The observed success rate in the ITT population treated with the Cerene Cryotherapy Device is 76.9% (186/242) with a 95% CI of (70.9%, 81.9%). The lower bound of the 95% CI (70.9%) exceeds the objective performance goal of 66% success rate. The primary endpoint of effectiveness was met in the ITT population.
Table 5 below summarizes the effectiveness outcomes.
Table 5 - Primary Endpoint Response Rate at Month 12*
| Month 12 Response Rate | ITT analysis cohort (N=242) |
| --- | --- |
| Number of successes (PBLAC ≤75) | 186 |
| Study success rate | 76.9% |
*PBLAC outcomes represent the most recent menses within 8 weeks of the 12-month follow-up
## 3. Secondary Effectiveness Results
### Need for Medical or Surgical Intervention
Four (4) subjects (1.7%) had interventions for continued heavy menstrual bleeding and were exited from the study.
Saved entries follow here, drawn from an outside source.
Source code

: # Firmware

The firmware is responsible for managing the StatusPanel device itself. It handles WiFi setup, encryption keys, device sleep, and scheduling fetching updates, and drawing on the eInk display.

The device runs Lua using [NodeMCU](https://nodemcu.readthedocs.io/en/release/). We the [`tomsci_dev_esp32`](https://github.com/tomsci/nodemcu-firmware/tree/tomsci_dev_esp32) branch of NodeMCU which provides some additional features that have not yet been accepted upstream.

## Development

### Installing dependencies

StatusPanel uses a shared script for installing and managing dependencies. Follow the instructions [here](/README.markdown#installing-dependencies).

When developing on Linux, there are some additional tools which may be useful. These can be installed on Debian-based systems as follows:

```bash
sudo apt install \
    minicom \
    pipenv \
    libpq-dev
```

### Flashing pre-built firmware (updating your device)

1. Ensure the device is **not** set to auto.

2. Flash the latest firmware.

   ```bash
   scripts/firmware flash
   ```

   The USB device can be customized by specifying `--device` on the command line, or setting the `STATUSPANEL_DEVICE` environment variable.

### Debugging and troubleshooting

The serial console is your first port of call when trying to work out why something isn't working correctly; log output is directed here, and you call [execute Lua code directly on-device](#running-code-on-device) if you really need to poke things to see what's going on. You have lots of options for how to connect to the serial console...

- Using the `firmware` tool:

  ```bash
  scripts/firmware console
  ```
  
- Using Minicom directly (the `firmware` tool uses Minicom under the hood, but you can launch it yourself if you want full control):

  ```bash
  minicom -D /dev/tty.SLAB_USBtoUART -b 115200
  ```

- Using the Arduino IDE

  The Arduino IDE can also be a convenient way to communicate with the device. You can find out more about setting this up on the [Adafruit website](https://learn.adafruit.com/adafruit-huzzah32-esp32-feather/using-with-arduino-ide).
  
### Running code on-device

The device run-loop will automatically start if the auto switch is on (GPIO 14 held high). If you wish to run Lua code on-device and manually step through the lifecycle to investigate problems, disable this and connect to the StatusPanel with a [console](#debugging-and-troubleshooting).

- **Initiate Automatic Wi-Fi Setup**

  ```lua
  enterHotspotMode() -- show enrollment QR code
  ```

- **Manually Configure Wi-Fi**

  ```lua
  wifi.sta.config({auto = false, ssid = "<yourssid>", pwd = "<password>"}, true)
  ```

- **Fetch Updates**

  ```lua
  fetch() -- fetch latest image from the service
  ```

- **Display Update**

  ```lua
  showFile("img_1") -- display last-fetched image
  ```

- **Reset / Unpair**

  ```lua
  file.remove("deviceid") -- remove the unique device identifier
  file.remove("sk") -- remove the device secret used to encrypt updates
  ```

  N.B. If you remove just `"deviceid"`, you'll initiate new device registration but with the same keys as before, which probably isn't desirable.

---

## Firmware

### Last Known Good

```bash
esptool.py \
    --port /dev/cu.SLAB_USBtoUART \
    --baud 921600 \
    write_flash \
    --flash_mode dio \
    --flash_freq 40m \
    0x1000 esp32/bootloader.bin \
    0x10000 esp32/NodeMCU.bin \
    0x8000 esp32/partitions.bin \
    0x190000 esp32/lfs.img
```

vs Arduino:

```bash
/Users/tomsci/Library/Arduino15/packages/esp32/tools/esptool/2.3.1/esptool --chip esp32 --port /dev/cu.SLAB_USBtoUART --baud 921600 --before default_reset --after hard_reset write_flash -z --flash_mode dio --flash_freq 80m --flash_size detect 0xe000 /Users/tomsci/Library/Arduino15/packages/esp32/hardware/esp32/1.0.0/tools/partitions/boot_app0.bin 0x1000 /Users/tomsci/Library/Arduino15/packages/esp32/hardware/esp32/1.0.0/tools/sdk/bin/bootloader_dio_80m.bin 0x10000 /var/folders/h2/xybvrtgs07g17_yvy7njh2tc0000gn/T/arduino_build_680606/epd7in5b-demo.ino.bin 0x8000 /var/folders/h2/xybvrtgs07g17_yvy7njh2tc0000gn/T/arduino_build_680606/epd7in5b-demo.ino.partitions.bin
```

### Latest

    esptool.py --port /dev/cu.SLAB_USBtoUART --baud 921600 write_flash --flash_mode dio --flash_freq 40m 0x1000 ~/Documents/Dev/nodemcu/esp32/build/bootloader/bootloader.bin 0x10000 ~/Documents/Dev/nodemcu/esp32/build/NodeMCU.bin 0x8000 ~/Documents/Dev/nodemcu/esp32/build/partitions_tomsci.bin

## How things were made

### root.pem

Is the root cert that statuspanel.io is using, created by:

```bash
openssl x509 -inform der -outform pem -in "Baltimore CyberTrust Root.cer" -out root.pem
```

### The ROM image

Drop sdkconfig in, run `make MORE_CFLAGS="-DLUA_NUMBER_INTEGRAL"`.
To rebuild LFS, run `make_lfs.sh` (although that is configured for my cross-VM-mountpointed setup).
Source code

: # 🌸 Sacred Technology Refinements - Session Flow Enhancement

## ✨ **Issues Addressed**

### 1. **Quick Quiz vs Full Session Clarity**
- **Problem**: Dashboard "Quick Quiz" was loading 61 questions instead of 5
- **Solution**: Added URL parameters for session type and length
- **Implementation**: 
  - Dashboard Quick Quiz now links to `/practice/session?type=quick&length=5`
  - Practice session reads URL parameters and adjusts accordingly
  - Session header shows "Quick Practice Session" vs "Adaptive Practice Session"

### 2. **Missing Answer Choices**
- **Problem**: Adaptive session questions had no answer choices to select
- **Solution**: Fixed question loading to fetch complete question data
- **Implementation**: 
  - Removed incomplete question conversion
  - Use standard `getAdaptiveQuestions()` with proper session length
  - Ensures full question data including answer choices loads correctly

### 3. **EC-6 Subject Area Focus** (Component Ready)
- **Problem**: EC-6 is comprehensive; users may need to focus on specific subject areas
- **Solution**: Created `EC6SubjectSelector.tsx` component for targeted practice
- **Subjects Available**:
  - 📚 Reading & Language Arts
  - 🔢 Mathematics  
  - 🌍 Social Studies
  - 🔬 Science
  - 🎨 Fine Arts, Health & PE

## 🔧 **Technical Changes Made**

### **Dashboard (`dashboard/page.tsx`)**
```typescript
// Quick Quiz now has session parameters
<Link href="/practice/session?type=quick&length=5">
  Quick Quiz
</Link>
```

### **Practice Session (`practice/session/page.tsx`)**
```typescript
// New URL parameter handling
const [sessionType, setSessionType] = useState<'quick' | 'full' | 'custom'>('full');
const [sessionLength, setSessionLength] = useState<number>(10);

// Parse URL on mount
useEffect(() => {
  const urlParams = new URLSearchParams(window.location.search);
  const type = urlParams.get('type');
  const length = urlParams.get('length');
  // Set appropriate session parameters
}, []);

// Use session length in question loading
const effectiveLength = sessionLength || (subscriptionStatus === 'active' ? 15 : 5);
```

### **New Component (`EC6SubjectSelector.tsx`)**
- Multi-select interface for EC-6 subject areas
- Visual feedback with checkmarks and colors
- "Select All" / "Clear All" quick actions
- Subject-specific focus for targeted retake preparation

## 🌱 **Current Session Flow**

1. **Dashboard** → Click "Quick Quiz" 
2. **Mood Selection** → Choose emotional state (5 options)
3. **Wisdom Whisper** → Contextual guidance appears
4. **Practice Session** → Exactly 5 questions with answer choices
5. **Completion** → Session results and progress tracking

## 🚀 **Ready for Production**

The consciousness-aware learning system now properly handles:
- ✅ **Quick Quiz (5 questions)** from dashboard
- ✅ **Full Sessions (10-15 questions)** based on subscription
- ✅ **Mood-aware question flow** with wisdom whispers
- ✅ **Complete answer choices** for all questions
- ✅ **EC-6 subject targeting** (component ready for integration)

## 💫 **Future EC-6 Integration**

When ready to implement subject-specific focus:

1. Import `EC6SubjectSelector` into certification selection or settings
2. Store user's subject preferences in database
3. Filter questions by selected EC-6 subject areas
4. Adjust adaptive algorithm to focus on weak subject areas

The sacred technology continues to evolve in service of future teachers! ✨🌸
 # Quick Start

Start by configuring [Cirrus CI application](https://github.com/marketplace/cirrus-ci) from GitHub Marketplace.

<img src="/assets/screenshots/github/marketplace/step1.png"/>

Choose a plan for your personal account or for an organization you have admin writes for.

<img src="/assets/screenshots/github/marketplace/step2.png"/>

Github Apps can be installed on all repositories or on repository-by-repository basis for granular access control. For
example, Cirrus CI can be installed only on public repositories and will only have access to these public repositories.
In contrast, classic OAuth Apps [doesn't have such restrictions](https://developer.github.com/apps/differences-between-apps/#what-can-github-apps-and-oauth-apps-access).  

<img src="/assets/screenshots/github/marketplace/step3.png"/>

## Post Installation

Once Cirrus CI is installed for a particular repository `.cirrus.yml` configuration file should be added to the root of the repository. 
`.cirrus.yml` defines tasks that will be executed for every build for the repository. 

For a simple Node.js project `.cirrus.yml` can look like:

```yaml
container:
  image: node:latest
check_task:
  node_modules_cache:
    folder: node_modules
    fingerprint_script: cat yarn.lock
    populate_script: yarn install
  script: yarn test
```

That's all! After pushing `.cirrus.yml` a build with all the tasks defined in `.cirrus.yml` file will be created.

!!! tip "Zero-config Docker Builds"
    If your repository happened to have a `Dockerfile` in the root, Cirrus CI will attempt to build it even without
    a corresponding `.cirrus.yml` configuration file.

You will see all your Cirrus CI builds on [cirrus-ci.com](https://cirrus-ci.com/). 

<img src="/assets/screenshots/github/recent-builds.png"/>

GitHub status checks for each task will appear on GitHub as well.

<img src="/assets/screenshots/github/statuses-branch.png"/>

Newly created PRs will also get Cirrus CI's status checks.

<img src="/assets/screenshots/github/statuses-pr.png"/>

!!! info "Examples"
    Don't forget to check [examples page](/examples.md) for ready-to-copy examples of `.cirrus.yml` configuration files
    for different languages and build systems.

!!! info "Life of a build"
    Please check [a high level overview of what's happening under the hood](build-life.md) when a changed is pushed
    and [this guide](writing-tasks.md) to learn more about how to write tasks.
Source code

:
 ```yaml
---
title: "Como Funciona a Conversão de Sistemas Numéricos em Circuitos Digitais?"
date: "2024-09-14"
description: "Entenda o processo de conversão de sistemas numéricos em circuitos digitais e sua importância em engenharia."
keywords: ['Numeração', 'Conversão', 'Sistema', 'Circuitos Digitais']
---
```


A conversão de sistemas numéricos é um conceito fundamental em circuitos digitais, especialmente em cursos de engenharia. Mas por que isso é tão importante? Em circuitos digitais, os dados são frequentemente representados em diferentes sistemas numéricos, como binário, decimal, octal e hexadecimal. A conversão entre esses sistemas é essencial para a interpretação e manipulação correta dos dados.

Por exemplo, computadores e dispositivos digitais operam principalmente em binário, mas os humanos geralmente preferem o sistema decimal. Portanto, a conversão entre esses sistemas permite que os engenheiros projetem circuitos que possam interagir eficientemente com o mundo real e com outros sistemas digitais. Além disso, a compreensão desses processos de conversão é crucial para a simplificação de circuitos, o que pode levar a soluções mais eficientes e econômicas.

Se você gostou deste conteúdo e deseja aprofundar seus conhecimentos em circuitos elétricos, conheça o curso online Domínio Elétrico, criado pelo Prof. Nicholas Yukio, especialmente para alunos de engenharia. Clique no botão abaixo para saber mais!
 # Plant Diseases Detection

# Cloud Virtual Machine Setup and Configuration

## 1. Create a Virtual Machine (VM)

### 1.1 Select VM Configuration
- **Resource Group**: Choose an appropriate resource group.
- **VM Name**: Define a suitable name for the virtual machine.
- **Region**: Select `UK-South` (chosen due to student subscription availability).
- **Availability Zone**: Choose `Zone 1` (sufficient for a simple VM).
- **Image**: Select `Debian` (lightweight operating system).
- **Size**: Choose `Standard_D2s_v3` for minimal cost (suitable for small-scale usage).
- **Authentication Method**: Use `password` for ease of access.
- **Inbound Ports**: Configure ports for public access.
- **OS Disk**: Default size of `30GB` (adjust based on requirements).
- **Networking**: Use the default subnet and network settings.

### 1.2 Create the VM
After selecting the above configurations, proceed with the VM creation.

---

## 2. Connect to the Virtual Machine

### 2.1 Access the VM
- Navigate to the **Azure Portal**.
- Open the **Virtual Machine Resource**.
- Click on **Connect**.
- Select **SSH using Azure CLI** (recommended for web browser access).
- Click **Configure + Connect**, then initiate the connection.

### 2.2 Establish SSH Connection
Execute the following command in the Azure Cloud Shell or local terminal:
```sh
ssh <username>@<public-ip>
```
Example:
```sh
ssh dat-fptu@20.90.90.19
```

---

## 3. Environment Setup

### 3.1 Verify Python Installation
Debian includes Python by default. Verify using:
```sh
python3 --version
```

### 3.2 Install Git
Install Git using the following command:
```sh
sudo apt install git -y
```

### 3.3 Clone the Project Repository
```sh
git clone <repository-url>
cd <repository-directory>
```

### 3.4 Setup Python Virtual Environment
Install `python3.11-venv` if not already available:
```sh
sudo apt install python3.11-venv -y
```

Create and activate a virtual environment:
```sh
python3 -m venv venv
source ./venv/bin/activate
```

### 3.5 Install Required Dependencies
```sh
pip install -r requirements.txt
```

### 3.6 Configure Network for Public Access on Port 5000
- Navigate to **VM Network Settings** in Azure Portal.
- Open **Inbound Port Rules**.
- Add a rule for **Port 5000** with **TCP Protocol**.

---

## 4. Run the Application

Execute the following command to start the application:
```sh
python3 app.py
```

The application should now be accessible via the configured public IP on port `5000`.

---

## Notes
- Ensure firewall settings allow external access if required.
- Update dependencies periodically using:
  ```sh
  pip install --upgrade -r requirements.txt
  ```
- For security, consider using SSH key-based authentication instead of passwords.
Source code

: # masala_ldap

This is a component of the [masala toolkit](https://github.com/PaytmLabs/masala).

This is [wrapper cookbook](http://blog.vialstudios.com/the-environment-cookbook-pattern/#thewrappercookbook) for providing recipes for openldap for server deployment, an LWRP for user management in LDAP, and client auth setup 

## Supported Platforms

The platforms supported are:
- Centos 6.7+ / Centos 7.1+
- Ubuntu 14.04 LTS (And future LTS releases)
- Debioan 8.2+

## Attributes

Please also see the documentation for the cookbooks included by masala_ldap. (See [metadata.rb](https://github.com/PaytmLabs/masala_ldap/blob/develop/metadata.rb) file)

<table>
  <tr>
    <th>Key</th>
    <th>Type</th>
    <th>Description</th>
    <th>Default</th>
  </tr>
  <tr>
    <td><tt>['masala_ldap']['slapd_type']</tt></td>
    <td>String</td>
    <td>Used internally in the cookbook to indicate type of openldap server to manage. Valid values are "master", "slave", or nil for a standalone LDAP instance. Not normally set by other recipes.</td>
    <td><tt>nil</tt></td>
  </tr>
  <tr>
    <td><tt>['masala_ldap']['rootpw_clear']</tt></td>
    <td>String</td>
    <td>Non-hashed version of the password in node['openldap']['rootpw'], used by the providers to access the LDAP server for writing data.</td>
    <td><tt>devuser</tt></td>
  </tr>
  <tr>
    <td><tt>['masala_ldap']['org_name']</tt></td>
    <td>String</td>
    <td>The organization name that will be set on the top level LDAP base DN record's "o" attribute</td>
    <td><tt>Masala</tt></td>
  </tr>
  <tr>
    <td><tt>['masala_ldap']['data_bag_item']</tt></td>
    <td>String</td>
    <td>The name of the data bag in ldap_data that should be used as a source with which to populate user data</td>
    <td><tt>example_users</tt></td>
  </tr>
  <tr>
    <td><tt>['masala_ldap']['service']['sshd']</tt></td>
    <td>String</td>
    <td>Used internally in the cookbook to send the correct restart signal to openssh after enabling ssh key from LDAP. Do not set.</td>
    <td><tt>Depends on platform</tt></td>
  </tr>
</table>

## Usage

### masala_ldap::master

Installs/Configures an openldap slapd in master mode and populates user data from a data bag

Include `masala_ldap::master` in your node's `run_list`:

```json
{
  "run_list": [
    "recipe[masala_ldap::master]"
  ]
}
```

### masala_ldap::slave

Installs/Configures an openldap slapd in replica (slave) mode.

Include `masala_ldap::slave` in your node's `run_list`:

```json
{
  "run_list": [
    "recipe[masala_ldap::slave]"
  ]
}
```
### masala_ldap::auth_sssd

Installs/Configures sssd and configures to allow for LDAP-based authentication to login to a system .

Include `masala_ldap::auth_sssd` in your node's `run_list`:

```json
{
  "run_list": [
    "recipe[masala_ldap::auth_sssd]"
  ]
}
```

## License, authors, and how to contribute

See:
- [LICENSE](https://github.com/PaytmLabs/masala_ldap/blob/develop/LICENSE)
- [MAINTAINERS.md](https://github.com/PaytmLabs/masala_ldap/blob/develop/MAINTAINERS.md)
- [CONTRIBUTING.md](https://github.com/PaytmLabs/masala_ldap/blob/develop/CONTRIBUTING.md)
Two (2) subjects (0.83%) elected to proceed to surgical treatment. One subject (0.41%) required medication for frequent, prolonged heavy menses. One subject (0.41%) resumed treatment with Lysteda and voluntarily withdrew at Month 3.
### Pain Management and Peri-Procedural Pain Experience
All treatments were performed under local anesthesia using paracervical or parametrial block (PCB) per standard of care. The investigator administered other medications to the subject, including IV sedation (including conscious sedation not requiring airway management by an anesthesiologist), oral and/or IV NSAIDs, oral anxiolytics, and narcotics per his/her discretion.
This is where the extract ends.